In the heyday of the Medellín and Cali cartels, motorcycle-mounted assassins shot down judges and witnesses while kingpins ran their drug empires from behind bars. Now Colombia has a modern maximum-security prison to lock down high-risk criminals. The judiciary, in turn, has switched from a written system to oral and accusatory trials similar to those in U.S. courts, making it harder for narcos to manipulate the proceedings. Still, many law-enforcement experts vigorously defend extradition as narco-traffickers now try to rig the system in more subtle ways. Last year, Guillermo Valencia Cossio, chief government prosecutor for Medellín and the surrounding Antioquia state — and brother of Colombia’s Justice Minister — was indicted for allegedly collaborating with a powerful drug baron. He was charged with conspiring with a drug baron and is under house arrest.

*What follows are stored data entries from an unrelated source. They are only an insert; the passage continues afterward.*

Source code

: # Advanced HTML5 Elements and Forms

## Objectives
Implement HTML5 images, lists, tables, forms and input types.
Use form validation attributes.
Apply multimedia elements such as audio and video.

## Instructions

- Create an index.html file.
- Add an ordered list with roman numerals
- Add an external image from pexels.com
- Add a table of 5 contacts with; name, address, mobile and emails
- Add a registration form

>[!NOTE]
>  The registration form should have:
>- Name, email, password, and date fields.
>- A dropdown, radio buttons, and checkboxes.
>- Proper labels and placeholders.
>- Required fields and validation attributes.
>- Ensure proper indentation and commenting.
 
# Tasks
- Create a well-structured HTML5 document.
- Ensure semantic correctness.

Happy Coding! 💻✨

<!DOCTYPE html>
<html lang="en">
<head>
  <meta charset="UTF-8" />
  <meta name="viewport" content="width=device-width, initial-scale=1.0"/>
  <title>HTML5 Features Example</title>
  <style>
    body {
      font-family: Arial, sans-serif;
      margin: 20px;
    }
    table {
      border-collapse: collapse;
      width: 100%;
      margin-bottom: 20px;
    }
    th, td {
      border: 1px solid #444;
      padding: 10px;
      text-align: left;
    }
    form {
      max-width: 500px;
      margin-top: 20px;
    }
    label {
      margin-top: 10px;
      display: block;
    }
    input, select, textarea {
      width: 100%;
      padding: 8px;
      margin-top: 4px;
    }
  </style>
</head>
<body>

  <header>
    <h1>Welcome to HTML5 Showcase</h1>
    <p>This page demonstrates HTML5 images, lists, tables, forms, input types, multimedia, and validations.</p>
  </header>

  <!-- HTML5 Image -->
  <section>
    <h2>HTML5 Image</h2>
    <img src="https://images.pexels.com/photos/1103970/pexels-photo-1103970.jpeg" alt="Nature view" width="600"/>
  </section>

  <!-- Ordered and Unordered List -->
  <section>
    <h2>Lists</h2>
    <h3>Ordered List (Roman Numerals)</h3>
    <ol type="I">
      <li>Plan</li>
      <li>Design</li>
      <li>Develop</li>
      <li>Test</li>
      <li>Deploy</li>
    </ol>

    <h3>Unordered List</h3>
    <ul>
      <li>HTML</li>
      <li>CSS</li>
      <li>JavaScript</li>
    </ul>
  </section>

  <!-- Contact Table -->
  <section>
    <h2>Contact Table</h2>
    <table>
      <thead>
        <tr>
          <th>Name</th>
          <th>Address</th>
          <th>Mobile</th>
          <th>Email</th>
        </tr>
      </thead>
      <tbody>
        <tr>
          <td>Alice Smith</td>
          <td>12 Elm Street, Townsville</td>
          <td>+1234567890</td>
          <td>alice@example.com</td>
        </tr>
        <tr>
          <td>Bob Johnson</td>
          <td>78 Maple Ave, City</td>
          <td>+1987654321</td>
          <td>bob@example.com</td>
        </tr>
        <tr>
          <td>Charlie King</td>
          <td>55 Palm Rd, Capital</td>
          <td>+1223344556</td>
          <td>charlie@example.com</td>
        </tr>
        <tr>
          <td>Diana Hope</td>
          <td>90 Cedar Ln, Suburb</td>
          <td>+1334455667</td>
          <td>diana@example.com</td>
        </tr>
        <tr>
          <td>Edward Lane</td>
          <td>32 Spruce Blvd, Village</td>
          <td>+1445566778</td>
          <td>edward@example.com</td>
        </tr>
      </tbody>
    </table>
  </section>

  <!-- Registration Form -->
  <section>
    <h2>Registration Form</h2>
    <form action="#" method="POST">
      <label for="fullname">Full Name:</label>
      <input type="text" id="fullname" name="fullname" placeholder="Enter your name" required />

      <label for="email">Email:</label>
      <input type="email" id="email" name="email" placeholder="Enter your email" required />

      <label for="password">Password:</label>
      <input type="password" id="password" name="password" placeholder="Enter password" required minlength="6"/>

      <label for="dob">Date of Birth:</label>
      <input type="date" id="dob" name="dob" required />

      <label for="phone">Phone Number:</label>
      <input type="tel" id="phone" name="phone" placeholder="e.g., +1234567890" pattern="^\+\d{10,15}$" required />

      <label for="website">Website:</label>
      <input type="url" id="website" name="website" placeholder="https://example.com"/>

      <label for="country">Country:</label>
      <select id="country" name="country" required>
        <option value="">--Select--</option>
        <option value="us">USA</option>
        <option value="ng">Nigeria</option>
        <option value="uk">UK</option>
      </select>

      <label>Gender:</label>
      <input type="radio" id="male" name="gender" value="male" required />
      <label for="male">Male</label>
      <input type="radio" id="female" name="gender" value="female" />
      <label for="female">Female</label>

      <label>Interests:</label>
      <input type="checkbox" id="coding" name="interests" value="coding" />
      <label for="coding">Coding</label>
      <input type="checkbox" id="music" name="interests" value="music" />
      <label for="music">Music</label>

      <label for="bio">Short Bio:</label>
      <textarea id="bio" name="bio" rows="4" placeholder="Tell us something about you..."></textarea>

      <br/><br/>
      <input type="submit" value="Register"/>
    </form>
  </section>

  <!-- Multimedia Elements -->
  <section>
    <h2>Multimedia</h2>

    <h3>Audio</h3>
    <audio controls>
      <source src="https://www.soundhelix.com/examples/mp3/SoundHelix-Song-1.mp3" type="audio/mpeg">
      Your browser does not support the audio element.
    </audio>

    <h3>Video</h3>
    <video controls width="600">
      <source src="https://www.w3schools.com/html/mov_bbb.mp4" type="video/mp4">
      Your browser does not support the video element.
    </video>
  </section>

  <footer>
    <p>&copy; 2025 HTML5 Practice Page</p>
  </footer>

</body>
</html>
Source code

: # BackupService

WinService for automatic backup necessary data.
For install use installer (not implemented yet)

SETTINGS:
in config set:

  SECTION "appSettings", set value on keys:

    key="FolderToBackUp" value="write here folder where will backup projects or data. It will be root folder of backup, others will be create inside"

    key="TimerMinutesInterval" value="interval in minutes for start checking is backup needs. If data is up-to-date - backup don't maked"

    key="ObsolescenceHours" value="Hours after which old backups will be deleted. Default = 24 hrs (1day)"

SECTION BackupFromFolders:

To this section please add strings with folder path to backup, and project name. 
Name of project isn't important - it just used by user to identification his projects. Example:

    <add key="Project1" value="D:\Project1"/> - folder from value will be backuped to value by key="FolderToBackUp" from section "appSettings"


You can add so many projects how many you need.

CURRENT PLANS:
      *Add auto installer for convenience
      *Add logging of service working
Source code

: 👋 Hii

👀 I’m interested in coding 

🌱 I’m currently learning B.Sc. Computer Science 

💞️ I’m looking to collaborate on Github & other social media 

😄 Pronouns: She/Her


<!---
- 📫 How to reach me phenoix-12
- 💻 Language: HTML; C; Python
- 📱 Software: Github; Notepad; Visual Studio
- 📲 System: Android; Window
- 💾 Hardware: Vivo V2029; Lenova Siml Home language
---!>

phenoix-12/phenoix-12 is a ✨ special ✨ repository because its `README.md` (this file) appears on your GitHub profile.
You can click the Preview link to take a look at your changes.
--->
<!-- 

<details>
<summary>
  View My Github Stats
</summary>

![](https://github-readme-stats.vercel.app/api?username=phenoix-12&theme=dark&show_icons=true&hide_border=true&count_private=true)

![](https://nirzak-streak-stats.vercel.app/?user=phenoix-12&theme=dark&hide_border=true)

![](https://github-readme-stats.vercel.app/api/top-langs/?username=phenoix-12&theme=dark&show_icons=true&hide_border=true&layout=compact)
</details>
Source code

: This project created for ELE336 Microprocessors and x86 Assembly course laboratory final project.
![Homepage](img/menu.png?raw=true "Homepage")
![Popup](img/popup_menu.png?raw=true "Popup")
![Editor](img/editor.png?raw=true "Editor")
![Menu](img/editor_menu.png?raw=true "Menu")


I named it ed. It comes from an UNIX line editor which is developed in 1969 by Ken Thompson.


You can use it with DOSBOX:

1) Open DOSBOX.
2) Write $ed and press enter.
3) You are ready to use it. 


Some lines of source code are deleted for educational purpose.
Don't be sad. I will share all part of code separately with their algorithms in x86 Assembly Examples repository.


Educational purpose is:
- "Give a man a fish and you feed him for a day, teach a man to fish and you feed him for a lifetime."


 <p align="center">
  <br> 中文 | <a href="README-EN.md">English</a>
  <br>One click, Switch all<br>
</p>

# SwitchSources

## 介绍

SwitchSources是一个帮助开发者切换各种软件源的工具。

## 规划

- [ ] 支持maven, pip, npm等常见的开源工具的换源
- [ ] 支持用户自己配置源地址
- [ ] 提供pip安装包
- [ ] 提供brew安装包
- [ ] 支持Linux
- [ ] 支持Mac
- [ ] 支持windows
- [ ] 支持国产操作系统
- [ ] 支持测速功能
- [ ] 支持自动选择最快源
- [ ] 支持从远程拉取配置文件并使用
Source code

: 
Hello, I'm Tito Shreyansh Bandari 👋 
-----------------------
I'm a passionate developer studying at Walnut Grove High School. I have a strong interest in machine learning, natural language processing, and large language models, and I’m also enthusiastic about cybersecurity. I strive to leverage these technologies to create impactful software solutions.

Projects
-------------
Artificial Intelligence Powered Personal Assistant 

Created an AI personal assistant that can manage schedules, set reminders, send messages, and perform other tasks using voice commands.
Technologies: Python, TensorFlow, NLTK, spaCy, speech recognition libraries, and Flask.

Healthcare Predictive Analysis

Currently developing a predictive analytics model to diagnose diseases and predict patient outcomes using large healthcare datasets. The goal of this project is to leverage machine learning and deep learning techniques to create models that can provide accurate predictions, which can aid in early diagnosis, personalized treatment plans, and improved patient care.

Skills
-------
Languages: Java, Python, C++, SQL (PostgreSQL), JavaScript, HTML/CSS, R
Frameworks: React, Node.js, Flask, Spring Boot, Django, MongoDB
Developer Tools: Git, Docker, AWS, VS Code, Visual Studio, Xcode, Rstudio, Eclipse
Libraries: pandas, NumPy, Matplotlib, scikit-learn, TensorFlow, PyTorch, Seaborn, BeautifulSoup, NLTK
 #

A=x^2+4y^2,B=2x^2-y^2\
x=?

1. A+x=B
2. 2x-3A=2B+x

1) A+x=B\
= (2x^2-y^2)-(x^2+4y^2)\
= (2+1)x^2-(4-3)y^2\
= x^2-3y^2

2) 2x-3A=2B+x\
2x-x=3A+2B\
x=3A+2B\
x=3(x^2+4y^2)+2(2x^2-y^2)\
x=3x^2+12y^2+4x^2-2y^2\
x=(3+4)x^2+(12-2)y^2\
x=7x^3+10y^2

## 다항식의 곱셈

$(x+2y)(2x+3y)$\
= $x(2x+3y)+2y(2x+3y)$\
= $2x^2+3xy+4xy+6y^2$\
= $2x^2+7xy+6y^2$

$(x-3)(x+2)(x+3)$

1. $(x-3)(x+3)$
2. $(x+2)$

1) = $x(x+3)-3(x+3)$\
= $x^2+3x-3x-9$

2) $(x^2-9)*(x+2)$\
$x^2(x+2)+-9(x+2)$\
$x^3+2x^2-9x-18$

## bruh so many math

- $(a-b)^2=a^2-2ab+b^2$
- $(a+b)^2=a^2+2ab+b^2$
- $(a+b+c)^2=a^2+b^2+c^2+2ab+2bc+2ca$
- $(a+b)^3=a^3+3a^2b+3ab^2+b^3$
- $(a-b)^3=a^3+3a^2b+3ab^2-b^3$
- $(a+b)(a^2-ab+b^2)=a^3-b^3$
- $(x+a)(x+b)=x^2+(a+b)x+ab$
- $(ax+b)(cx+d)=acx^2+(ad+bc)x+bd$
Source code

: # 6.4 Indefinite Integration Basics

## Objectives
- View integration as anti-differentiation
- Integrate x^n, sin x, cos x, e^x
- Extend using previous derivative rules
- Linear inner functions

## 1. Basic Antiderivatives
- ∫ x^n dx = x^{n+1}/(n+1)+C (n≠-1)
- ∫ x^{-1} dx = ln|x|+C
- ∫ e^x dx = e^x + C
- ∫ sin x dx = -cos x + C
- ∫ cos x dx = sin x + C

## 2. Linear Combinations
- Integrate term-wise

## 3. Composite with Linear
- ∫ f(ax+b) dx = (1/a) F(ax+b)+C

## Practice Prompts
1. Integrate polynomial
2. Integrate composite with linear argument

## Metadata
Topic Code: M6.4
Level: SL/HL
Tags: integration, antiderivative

Housing world-class criminals for more than a few months can still test the limits of Colombia’s prison system. Take the strange saga of Boss of Bosses Montoya, who headed the Northern Valley cartel. After he was arrested in 2007, Montoya presented such a security risk that prison officials decided to house him on a Navy ship off Colombia’s Pacific Coast. But during his transfer there, clueless Colombian agents picked up the wrong prisoner, a paramilitary warlord known as Don Berna. After the confusion was cleared up, the two dons were eventually extradited to the U.S.